Lial A. Jones, Mort and Marcy Friedman Director of the Museum, states “This exhibition will upset some, but it will also challenge and inspire others. Artists respond to the world around them. Sometimes that response is beautiful, sometimes difficult. I believe that museums have a responsibility to exhibit works that are important and relevant. This show, like others in our past and future, does this.”

As part of an emerging Austrian generation vigorously questioning the nation’s role in WWII, Helnwein developed a heightened sense of the need for truth and tolerance. In school, he discovered a persuasive form of argument in visual art. According to the artist, “you can change something with aesthetics, you can get things moving in a very subtle way, you can get even the powerful and strong to slide and totter, anything actually if you know the weak points and tap at them ever so gently by aesthetic means.”

“The contradictions between the human potential for beauty, enlightenment, tremendous accomplishment, and sordid ugliness has been the ongoing topic of Helnwein’s art,” said Diana L. Daniels, associate curator at the Crocker Art Museum. “His is a voice of tolerance, empathy, and personal freedom, and his paintings make concrete for us the role that values, ethics, and faith in humanity play in fostering human happiness.”

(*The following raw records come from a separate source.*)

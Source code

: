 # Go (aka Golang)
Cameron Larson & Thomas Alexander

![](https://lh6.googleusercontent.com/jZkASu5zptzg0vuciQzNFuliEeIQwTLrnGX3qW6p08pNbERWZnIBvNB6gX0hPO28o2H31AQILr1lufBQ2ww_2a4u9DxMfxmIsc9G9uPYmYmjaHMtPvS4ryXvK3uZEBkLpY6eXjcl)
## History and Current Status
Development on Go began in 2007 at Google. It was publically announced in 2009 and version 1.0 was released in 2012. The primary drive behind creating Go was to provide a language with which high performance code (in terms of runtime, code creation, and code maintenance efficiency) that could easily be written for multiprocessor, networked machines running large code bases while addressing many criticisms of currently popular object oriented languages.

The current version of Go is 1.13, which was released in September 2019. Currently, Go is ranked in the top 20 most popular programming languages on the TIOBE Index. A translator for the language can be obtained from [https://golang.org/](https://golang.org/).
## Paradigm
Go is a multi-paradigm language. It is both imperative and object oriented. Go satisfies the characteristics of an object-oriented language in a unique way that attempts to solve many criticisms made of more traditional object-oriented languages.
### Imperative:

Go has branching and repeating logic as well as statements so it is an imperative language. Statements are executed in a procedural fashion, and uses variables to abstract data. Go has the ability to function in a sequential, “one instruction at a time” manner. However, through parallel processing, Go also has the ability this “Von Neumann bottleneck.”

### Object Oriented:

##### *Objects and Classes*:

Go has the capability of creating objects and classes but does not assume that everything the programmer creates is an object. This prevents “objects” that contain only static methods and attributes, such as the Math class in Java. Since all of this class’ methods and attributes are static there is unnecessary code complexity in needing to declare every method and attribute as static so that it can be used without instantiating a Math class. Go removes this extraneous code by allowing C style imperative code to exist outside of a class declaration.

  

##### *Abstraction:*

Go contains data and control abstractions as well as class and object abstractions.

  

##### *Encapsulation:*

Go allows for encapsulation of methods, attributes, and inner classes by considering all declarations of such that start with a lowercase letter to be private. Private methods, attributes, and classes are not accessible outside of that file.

“Gottfried Helnwein: Inferno of the Innocents” draws particular attention to the influence of Los Angeles—Helnwein’s current home—on the artist’s practice. Helnwein’s artistic voice is distinguished by the purposeful channeling of the power of cinema, as he brings the narrative style and grand scale of the silver screen to his art. Helnwein’s connection to California is also evident in works such as the panoramic mixed-media painting “American Landscape I (Death Valley),” which will be on view as part of the exhibition.